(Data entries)

····················

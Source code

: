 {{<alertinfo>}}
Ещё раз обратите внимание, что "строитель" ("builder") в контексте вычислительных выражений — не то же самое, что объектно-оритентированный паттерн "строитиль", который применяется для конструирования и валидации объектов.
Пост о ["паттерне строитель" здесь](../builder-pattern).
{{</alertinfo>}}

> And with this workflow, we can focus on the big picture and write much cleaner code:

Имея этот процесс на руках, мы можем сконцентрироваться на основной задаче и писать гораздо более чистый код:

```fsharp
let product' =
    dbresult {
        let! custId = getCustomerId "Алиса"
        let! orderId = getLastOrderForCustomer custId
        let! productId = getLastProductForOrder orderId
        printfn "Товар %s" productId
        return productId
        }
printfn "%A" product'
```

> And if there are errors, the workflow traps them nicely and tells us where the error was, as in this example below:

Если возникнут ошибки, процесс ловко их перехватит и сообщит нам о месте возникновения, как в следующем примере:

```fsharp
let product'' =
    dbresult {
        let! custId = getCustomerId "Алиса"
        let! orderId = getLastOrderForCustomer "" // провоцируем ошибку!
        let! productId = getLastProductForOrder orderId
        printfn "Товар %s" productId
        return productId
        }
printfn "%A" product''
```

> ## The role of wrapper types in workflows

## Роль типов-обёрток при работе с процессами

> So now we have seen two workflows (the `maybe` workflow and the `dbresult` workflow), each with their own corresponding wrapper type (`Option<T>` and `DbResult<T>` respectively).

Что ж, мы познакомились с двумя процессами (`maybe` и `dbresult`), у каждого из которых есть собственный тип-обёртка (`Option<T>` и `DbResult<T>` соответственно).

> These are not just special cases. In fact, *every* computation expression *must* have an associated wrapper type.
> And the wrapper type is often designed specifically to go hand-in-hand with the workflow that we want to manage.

····················

Provide an exact transcription of every entry above.

_Result of this task_
Source code

: {{<alertinfo>}}
Ещё раз обратите внимание, что "строитель" ("builder") в контексте вычислительных выражений — не то же самое, что объектно-оритентированный паттерн "строитиль", который применяется для конструирования и валидации объектов.
Пост о ["паттерне строитель" здесь](../builder-pattern).
{{</alertinfo>}}

> And with this workflow, we can focus on the big picture and write much cleaner code:

Имея этот процесс на руках, мы можем сконцентрироваться на основной задаче и писать гораздо более чистый код:

```fsharp
let product' =
    dbresult {
        let! custId = getCustomerId "Алиса"
        let! orderId = getLastOrderForCustomer custId
        let! productId = getLastProductForOrder orderId
        printfn "Товар %s" productId
        return productId
        }
printfn "%A" product'
```

> And if there are errors, the workflow traps them nicely and tells us where the error was, as in this example below:

Если возникнут ошибки, процесс ловко их перехватит и сообщит нам о месте возникновения, как в следующем примере:

```fsharp
let product'' =
    dbresult {
        let! custId = getCustomerId "Алиса"
        let! orderId = getLastOrderForCustomer "" // провоцируем ошибку!
        let! productId = getLastProductForOrder orderId
        printfn "Товар %s" productId
        return productId
        }
printfn "%A" product''
```

> ## The role of wrapper types in workflows

## Роль типов-обёрток при работе с процессами

> So now we have seen two workflows (the `maybe` workflow and the `dbresult` workflow), each with their own corresponding wrapper type (`Option<T>` and `DbResult<T>` respectively).

Что ж, мы познакомились с двумя процессами (`maybe` и `dbresult`), у каждого из которых есть собственный тип-обёртка (`Option<T>` и `DbResult<T>` соответственно).

> These are not just special cases. In fact, *every* computation expression *must* have an associated wrapper type.
> And the wrapper type is often designed specifically to go hand-in-hand with the workflow that we want to manage.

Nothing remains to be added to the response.